There was a lot of prep work to do first. I used wood filler on all the seams between the pieces of plywood subfloor, and over all the little dents and divots and screw holes. Then we rented a floor sander and smoothed the floor really well. I gotta tell ya, it was very fun to work that huge power tool!

You might notice some already-done flooring under the fridge and dishwasher. I did that part earlier, so we could get the appliances in place sooner. It worked nicely.

Then came the gluing. Following these instructions, I tore up the brown paper into stone-sized chunks, and mixed glue and water in a 1:3 ratio. Then I glued. And glued. And glued. And glued. And... you get the idea. It was a lot of gluing.

So yeah, that took a long time. I was working off and on all day just tearing and gluing. I let it dry overnight, and the next day I stained the paper, using Minwax oil-based stain in Provincial. It's the same stain I used on the counters. I really love how the color came out, very rich.


Then came the hard part - keeping the kids and the cat off the floor while it dried for a full day! I was unsuccessful in this particular venture. I had to stain over several small sets of paw prints and shoe prints. It was so incredibly frustrating, but now that it's been a couple of months I can say I'm mostly over now. Mostly. Grr....

The entire next day was spent mopping coat after coat of polyurethane onto the floor. The first coat took the longest. I could only mop as far as I could reach, then I had to let that small area dry so I could stand on it to mop out into the next section. The stain never fully stopped being tacky, and stepping on it without the coat of poly left very visible footprints (hence my intense frustration the previous day). But the remaining coats went on quickly and easily. Mop on a coat, let it dry an hour or two, mop on another coat.

All that work was worth it! So beautiful!

At least, it was worth it for the first couple of weeks. Here comes the update. The how-has-it-been-holding-up part. This is the part that makes me want to just heave a big sad sigh.

All the tutorials and stuff online said that this is a great flooring option for low-traffic areas, and that it might not be the best choice for a kitchen.
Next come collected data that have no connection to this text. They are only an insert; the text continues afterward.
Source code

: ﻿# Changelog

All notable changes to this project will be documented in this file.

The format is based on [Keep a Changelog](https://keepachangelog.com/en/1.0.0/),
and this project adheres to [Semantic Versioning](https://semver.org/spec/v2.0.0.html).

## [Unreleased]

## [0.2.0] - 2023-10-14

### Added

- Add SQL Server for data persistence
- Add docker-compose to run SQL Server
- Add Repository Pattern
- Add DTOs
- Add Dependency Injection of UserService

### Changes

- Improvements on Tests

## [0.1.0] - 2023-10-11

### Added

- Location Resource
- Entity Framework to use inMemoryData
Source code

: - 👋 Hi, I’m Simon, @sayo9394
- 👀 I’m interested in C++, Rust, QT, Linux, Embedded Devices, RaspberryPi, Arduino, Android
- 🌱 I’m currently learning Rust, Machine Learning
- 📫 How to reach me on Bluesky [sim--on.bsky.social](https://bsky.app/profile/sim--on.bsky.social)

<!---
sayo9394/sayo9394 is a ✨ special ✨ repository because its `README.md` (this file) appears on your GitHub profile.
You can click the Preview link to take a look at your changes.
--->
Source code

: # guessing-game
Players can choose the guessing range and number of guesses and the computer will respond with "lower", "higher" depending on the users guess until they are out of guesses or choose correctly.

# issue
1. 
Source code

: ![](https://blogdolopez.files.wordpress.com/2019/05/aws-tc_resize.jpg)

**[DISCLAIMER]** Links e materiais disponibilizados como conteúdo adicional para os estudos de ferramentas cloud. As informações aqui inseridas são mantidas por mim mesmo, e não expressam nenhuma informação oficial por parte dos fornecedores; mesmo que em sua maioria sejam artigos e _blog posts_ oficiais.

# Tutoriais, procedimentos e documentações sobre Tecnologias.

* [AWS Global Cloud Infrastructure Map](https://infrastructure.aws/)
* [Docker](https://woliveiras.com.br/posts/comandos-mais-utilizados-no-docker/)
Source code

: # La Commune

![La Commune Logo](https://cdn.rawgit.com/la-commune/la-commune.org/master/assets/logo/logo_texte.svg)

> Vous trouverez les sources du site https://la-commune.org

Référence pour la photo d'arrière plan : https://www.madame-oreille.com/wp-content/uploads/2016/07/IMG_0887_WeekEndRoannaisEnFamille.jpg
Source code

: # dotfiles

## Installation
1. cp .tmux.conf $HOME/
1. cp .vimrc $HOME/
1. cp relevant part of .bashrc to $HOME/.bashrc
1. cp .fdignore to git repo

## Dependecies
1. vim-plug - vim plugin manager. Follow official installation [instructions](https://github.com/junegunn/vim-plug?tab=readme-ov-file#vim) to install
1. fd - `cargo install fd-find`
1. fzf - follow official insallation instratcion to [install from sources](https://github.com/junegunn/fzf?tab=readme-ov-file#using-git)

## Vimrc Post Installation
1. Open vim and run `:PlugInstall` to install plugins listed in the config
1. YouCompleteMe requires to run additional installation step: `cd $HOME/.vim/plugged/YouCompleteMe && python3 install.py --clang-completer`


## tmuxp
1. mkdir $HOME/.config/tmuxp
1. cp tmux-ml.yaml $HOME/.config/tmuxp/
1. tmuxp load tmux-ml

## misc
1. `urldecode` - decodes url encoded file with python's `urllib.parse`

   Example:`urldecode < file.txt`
In my I-know-better-than-you arrogance/naivete, I made the decision to put it in my high-traffic kitchen anyway. I loved the look, and I wanted it. So I did it. And I really did love it at first. But to be perfectly honest, it has not held up well at all.

The shine has dulled. Some areas, like around the edges, are peeling up. And every time something gets dropped on the floor, it leaves a dent and scratches the polyurethane. So most of the floor is now looking like this:

Scratches along the wood grain of the subfloor

Dings and dents where the baby constantly drops his bowl or plate

Scratches where chairs slide, even with protective felt pads on the feet
Seeing the floor like this seriously makes my heart hurt. After all the work and the love that I put into this floor, it just makes me so sad that everyone was right - it's best for low-traffic areas and won't hold up well in a kitchen. But man, it was beautiful while it lasted! I won't discount the idea of doing this elsewhere in the house, like in a bedroom with area rugs or something.

Anyway, Jeff and I have pretty much agreed that we'll be redoing the floor, probably with laminate, sometime in the near future. This is a good temporary floor, it's definitely better than the plain subfloor. But man, after all that work! Sigh.

In Case You Missed It:
Part 2: A Day in the Life
Part 3: What Next? 
Part 4: "Before" Pictures
Part 5: Demolition and Prep Work
Part 6: Cabinet Installation 
Part 7: Counters 
Part 8: Prettying Up the Cabinets 

"Think Tank Thursday" at Joyful Homemaking 
Wowza Weekend Link Party at My Love 2 Create 
Strut Your Stuff Saturday at Six Sisters' Stuff
Link Party Palooza at tatertots & jello 

Thursday, January 2, 2014

Christmas Crafts

I promise I'll post about my kitchen floor soon. It's been done for weeks, but then we had Thanksgiving and Christmas and I just haven't gotten around to putting together a post. On the plus side, I can post the update on how the floor is holding up at the same time!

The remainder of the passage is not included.